ASSIGNMENT -> Each line of the data below that carries the word "quad" needs to be copied.

DATASET CONTENT START

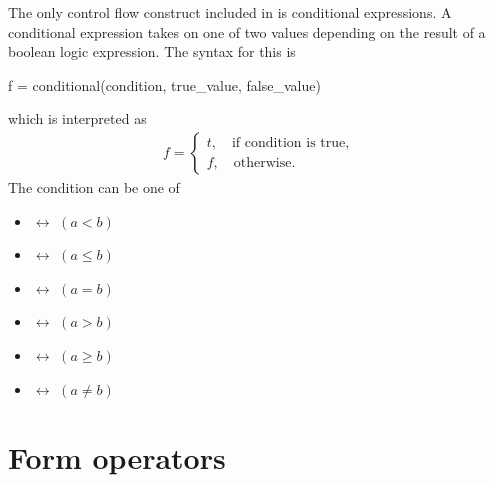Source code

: The only control flow construct included in \ufl{} is
conditional expressions. A conditional expression
takes on one of two values depending on the result
of a boolean logic expression. The syntax for this is
\begin{python}
f = conditional(condition, true_value, false_value)
\end{python}
which is interpreted as
\begin{align}
f = \begin{cases}
    t, \quad \mbox{if condition is true}, \\
    f, \quad \mbox{otherwise}.
    \end{cases}
\end{align}
The condition can be one of
\begin{multicols}{2}
\begin{itemize}
\item {} $\leftrightarrow$ $(a < b)$
\item {} $\leftrightarrow$ $(a \le b)$
\item {} $\leftrightarrow$ $(a = b)$
\end{itemize}
\begin{itemize}
\item {} $\leftrightarrow$ $(a > b)$
\item {} $\leftrightarrow$ $(a \ge b)$
\item {} $\leftrightarrow$ $(a \ne b)$
\end{itemize}
\end{multicols}

\section{Form operators} \label{ufl:sec:formtransformations}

DATASET CONTENT END

EXPECTED OUTPUT ->
    t, \quad \mbox{if condition is true}, \\
    f, \quad \mbox{otherwise}.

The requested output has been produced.